Certaines fosses sépulcrales
abritaient des ossements humains représentant
toutes les régions anatomiques
du corps (adultes ou enfants), mais
également des parures (perles
cylindriques en calcaire) et de petits
anneaux en tôle de bronze.
Parmi les tessons de céramiques
certains ont des formes remarquables,
un fragment d'anse en flûte
de Pan, un élément de
préhension multifloré.
D'autres ont une origine lointaine,
tesson d'amphore italique, amphore
africaine. Il y avait également
des outils comme des lames apprêtées,
une armature tranchante, un grattoir,
une hache polie en roche verdâtre..
La colline de l'homme
mort
La fouille d'évaluation archéologique
effectuée en 1998 sur la colline
de l'Homme mort a permis de préserver
les vestiges situés au cœur
du parc d'activités de la tour
de Lauzard.
La société Languedoc-Terrain,
le Service régional de l'Archéologie
du Languedoc-Roussillon, l'Association
pour les Fouilles Archéologiques
Nationales et la Mairie de St Gély
ont contribué au bon déroulement
des travaux.
Plusieurs significations sont possibles
pour l'Homme mort. La première
voudrait dire le " mari mort
", une seconde pourrait définir
le lieu d'un crime où l'on
a découvert un cadavre.
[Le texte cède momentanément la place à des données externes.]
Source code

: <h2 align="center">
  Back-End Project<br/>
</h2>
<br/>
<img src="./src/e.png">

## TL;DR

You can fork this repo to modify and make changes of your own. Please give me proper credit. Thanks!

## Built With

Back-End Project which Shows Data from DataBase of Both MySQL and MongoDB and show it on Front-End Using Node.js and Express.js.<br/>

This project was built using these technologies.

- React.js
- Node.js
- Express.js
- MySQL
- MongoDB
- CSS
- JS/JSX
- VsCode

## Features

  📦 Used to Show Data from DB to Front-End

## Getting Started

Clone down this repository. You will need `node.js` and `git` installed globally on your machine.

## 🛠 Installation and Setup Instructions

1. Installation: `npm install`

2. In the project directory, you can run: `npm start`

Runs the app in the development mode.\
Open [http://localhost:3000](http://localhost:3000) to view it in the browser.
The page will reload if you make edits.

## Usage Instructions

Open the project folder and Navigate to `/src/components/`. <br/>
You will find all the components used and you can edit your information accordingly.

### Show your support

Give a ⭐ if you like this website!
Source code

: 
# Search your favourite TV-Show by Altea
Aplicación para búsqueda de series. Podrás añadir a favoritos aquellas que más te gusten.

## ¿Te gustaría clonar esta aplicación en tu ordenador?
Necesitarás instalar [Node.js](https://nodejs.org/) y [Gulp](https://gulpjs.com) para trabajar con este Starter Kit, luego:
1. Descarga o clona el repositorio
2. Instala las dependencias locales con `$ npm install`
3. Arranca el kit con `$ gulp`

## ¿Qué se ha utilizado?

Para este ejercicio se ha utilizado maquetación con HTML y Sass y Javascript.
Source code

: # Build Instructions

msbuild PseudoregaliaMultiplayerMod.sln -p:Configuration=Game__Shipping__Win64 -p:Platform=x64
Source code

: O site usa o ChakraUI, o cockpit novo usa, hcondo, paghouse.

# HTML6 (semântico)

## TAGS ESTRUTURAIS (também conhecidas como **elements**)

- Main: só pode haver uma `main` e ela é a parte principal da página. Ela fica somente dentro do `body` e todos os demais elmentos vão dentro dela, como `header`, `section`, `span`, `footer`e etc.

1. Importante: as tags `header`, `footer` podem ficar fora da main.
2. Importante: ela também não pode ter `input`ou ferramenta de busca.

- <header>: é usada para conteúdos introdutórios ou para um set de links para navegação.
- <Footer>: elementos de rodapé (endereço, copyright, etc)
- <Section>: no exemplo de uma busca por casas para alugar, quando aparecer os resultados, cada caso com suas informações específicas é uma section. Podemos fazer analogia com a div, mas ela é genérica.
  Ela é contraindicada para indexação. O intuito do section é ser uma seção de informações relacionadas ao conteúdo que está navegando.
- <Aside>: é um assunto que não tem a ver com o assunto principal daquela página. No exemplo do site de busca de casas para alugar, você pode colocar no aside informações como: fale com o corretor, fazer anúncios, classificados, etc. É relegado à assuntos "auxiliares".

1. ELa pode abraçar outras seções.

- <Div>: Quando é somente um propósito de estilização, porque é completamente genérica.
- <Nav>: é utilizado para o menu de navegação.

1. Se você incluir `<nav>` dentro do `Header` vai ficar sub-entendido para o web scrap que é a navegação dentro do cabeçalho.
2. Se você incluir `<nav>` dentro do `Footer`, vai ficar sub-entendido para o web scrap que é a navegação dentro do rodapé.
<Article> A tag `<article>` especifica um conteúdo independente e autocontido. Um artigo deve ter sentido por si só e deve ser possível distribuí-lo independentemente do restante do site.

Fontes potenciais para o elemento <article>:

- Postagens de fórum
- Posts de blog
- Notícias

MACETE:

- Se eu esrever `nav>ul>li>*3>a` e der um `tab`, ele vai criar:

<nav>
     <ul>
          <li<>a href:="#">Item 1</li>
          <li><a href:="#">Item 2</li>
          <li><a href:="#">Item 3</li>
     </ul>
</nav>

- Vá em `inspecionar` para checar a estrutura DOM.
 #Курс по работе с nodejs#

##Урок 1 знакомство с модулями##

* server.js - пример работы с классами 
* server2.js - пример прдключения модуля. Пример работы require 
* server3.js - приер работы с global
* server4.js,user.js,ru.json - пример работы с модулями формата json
Mais
une autre appellation utilisée
ailleurs dans le département
signifie plutôt l'Orme mort
(arbre, par ailleurs peu courant de
nos jours dans le midi).
Une première prospection fut
réalisée en 1993 sur
cette colline calcaire couverte de
chênes verts, pins d'Alep et
cistes. Le gisement représente
7000 m².
Les découvertes concernent
ici principalement le moyen-age, des
traces plus anciennes ont toutefois
été trouvées.
Concernant le néolithique,
seuls trois fragments de céramiques
ont été découverts.
L'existence d'un point d'habitat à
l'époque romaine n'est pas
exclu : un fragment de pied de coupe
en sigillée sud-gaulloise a
ainsi été retrouvé.
Le Moyen-âge lui est omniprésent
sur le site puisqu'un tessonier regroupant
des éléments du Xème
au XIVème fut mis au jour.
Les fouilles ont permis de découvrir
des pierres à aiguiser, des
fragments de verre, de la céramique,
des pots, des vases et des fragments
de faune, mais aussi de la céramique
de St Quentin la Poterie (Gard) et
une coupe catalane à décor
vert brun.
Un premier bâtiment, visible
sur le site, date du Xème siècle.
Cependant un tronçon est postérieur
au XIIIème siècle.
A proximité d'une tour médiévale,
des fragments de tuiles courbes et
de tessons de céramiques du
XIIème et XIVème ont
été découverts.
Vu le nombre d'éléments
retrouvés, il est probable
qu'une exploitation agricole existait
sur la colline.
La fréquentation échelonnée
du site durant quatre siècles
complète les informations sur
les garrigues montpelliéraines
cette époque. Après
cette période, nous n'avons
pas trouvé de traces d'activités
humaines. Cela est peut-être
dû aux crises agricoles qui
ont affecté le monde rural.
Site archéologique
des Vautes (Artère du Midi)
Projet d'envergure destiné
à renforcer et à étendre
la desserte en gaz naturel dans
le sud de la France, la création
du gazoduc "Artère du
Midi" par Gaz de France a donné
lieu, préalablement aux travaux
de pose, à une importante
opération d'archéologie
préventive prescrite et pilotée
par la DRAC de Languedoc-Roussilon
avec le concours de la DRAC de Provence-Alpes-Côte
d'Azur.
La convention entre l'Etat et Gaz
de France signée en 1996
désignait l'Association pour
les Fouilles Archeologiques Nationales
(AFAN) comme opérateur de
l'intervention archéologique.
Il nous est agréable aujourd'hui
de souligner en introduction à
ce petit ouvrage destiné
à un large public et plus
particulièrement aux habitants
des 63 communes traversées
par la canalisation combien cette
opération archéologique,
menée dans la plus parfaite
entente entre l'aménageur,
nos services et l'opérateur,
a permis d'obtenir de nombreuses
informations sur le peuplement ancien
de nos deux régions. Cette
brochure, qui constitue la première
étape de la diffusion des
résultats de cette recherche
et sera suivie d'ouvrages et d'articles
sientifiques plus détaillés,
en témoigne de façon
claire et attrayante.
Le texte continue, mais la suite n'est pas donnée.